(Beginning of RECORDS)
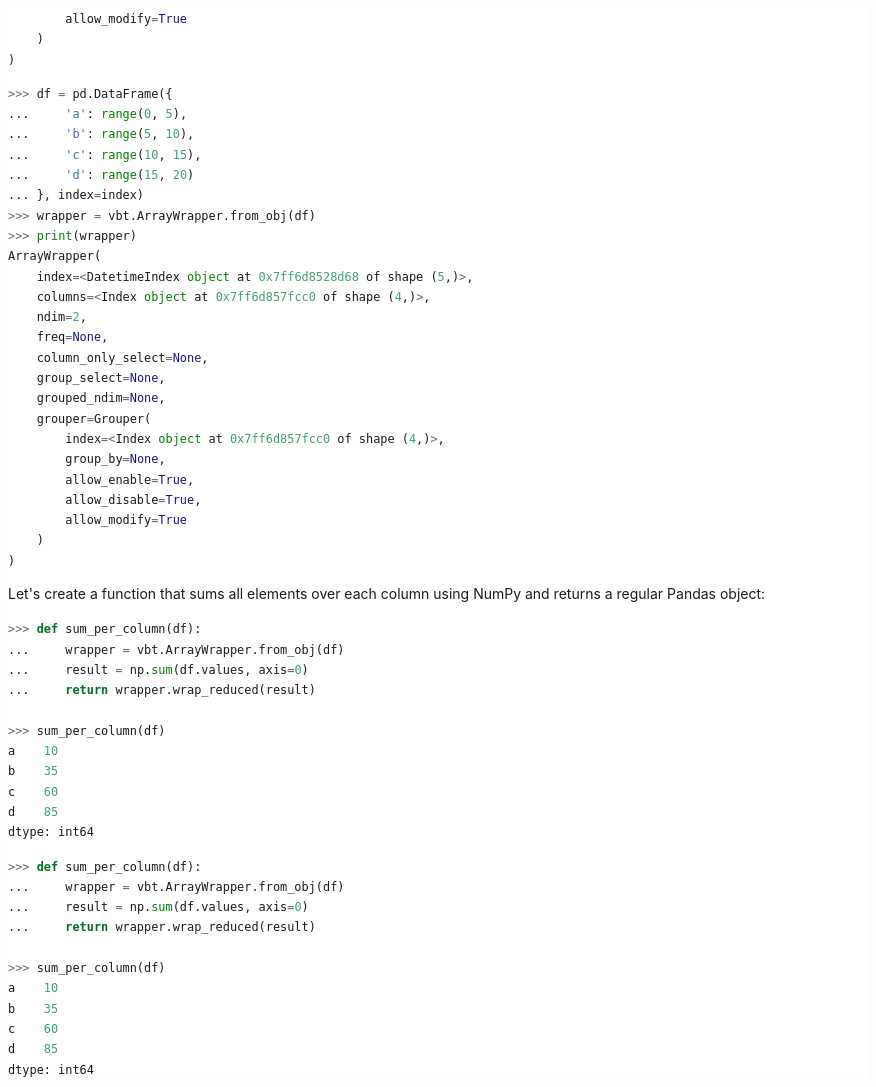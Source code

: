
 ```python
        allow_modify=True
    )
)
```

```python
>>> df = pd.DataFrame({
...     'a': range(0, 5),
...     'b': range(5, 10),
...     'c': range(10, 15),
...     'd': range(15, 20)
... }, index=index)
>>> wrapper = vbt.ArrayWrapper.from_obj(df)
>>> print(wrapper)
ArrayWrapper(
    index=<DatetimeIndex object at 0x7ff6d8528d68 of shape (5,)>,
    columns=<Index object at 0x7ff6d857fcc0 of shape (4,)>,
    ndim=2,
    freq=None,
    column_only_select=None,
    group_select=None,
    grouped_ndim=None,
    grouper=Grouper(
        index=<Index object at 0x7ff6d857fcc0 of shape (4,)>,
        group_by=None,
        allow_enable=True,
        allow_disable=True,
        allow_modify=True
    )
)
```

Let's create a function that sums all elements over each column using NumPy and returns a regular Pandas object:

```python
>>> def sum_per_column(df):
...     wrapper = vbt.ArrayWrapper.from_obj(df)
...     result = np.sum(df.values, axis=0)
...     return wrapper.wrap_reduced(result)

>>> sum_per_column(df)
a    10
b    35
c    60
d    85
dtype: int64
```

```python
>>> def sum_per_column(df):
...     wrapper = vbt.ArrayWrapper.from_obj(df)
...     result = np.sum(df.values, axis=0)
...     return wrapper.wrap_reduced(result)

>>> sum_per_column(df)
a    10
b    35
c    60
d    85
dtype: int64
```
(End of RECORDS)
(Beginning of RECORDS)
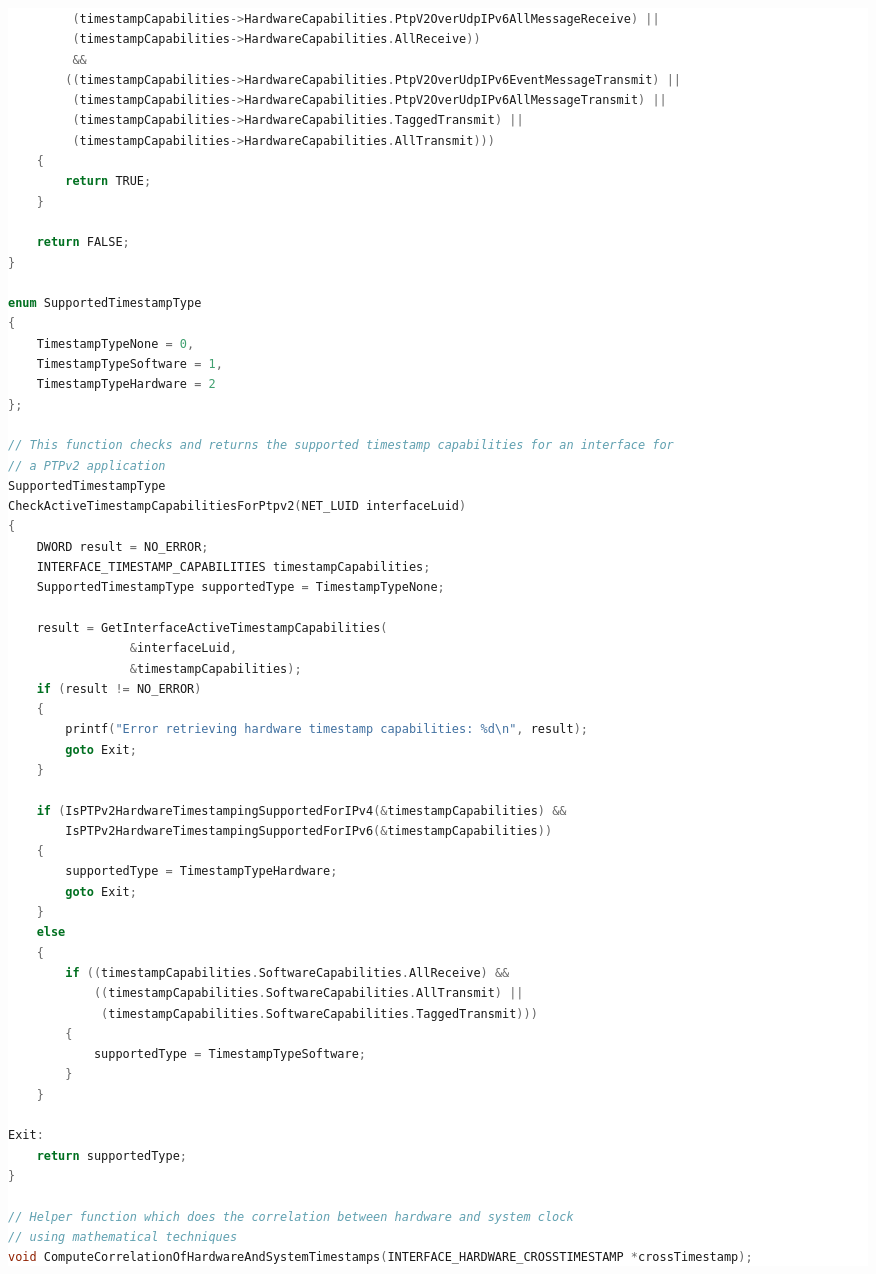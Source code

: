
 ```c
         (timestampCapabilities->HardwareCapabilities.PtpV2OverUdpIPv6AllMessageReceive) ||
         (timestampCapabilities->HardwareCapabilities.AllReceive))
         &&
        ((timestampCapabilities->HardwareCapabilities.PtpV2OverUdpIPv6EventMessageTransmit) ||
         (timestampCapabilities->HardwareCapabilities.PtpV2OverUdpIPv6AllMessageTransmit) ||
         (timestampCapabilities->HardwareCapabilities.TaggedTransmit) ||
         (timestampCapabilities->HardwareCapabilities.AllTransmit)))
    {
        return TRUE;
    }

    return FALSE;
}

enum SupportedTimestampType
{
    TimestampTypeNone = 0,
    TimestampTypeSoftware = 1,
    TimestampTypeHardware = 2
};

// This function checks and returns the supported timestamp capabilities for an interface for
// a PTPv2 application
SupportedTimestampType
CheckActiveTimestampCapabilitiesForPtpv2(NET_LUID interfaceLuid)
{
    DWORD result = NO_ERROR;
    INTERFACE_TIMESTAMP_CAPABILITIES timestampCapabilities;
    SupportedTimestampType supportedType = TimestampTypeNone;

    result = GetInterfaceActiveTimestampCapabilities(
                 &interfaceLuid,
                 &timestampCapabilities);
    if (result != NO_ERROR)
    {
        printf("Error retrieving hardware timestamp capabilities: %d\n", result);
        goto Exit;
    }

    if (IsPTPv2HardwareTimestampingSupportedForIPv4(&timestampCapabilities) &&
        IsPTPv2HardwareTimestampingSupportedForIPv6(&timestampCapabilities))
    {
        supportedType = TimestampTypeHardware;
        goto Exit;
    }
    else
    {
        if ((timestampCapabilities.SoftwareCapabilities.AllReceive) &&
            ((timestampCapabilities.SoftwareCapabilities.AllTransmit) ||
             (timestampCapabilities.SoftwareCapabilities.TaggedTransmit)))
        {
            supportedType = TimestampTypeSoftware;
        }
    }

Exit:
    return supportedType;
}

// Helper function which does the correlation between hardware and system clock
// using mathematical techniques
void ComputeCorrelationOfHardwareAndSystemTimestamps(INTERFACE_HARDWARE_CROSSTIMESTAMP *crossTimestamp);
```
(End of RECORDS)
• [EXERCISE GOAL]: Read the entries above, then pull out the lines that include "returns".

• [OUTPUT OF THE EXERCISE]:
Let's create a function that sums all elements over each column using NumPy and returns a regular Pandas object:
// This function checks and returns the supported timestamp capabilities for an interface for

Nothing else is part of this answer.